*Exercise requirements*
Locate and copy each line in the data that contains the word "Phase".

Stored data
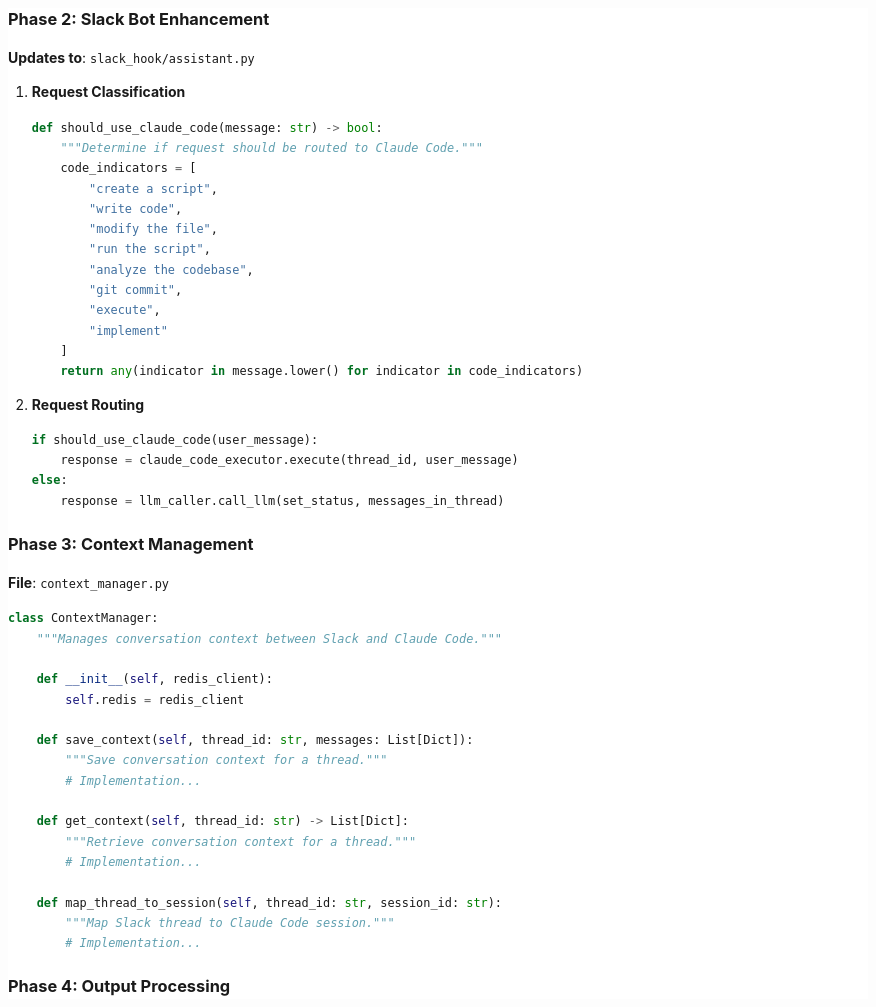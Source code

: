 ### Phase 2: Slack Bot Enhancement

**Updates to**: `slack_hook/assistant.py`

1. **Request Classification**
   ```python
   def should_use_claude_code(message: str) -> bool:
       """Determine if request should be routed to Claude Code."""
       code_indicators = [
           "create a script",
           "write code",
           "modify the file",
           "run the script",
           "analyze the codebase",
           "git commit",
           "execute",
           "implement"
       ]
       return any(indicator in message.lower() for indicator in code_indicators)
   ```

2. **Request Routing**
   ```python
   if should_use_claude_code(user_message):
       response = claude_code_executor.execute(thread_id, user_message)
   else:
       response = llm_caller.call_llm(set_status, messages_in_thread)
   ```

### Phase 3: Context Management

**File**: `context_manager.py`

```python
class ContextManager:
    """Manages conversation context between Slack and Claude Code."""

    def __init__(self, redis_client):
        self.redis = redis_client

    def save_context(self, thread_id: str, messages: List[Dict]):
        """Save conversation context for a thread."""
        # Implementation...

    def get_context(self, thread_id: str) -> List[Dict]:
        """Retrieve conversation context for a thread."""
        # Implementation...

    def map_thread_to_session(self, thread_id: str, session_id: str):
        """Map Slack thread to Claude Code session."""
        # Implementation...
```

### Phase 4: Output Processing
* * *
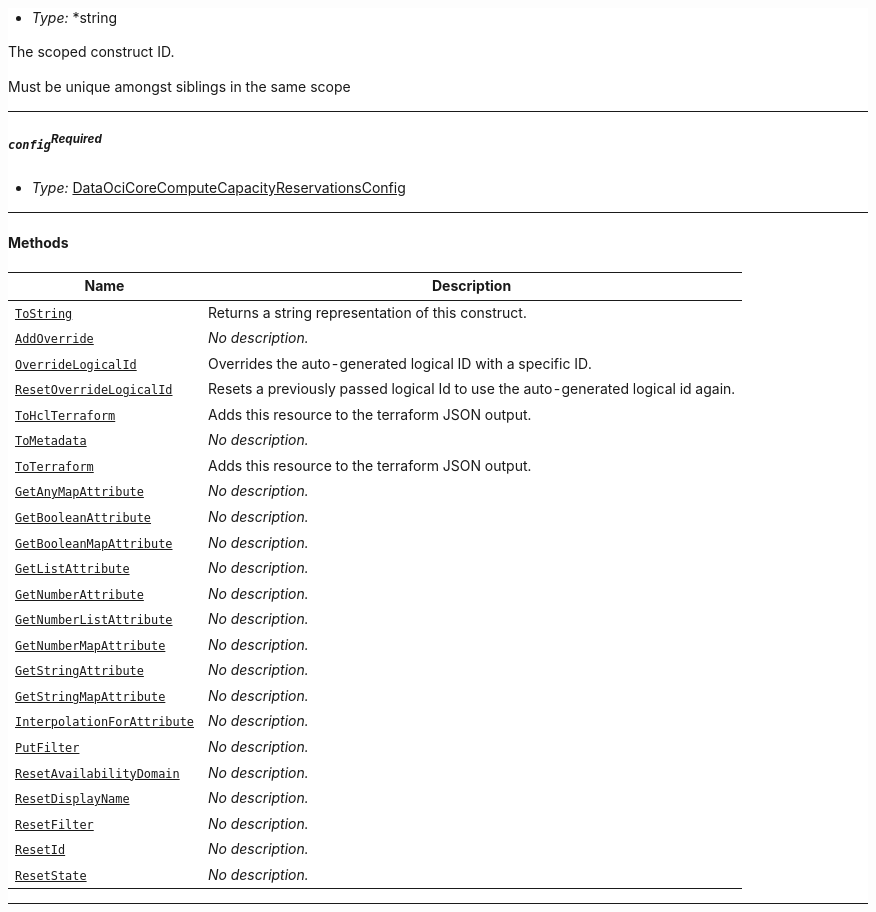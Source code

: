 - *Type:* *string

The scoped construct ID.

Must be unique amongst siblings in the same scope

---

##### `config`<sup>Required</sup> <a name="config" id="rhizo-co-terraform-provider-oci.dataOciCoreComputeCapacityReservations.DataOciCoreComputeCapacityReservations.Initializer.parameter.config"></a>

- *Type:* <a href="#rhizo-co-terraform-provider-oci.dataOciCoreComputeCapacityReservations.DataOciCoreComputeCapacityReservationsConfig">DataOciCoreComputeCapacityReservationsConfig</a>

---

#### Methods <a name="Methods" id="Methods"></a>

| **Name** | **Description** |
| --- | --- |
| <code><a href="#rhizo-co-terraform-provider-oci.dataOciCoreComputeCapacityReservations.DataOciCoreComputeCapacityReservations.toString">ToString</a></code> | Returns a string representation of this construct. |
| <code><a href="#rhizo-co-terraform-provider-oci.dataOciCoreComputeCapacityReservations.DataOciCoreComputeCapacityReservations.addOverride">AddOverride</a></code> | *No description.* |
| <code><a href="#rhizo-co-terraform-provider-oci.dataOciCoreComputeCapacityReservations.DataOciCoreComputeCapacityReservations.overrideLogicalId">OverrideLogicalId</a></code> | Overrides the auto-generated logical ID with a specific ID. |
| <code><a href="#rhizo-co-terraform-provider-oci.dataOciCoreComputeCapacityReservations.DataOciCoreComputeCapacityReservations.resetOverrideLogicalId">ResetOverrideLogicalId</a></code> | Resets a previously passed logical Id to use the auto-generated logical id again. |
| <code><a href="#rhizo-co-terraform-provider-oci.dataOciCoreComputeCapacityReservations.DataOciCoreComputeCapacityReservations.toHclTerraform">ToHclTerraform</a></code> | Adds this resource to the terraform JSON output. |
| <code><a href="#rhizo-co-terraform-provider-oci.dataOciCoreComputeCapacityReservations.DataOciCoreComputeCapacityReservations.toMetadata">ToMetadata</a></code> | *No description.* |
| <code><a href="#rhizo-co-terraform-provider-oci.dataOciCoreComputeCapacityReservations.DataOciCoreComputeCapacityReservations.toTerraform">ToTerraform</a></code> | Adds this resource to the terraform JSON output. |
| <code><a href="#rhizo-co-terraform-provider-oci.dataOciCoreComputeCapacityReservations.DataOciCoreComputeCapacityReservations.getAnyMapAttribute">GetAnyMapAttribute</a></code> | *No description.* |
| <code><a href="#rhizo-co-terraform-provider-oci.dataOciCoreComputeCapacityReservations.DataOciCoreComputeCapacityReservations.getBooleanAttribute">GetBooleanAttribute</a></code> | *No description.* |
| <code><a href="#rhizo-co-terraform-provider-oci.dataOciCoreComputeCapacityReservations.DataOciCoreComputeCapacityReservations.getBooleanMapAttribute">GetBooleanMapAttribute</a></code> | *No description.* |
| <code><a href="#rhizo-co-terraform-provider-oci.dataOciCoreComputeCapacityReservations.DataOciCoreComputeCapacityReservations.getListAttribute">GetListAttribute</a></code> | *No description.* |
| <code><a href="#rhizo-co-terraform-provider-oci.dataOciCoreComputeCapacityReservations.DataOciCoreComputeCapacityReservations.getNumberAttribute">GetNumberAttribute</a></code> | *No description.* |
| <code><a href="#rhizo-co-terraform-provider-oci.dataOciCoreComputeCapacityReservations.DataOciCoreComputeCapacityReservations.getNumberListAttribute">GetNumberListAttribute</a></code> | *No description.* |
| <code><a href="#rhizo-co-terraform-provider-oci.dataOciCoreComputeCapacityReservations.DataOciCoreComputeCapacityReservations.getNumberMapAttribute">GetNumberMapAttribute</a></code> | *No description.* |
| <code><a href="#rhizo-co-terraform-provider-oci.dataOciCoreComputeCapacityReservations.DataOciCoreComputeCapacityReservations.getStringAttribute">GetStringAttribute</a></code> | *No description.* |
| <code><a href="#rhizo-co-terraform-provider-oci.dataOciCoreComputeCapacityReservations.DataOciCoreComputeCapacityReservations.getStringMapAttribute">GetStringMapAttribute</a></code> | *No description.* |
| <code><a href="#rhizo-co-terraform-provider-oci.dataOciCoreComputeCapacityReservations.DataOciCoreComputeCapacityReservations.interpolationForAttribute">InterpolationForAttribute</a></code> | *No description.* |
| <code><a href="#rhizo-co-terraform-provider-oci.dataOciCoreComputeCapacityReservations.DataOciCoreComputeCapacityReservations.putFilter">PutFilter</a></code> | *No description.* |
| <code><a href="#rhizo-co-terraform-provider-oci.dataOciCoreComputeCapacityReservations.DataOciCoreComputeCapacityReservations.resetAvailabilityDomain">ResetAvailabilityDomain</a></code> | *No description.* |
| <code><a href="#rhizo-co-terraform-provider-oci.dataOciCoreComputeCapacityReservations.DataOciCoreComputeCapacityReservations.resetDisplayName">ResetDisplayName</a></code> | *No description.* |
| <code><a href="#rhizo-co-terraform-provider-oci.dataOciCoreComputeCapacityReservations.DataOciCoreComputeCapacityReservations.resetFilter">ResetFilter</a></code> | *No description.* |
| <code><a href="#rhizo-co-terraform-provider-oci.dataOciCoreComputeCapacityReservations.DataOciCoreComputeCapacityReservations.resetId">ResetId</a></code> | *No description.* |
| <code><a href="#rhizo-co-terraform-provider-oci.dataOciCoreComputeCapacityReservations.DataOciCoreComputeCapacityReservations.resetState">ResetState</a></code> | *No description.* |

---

*Reply to the task*
: ### Phase 2: Slack Bot Enhancement
### Phase 3: Context Management
### Phase 4: Output Processing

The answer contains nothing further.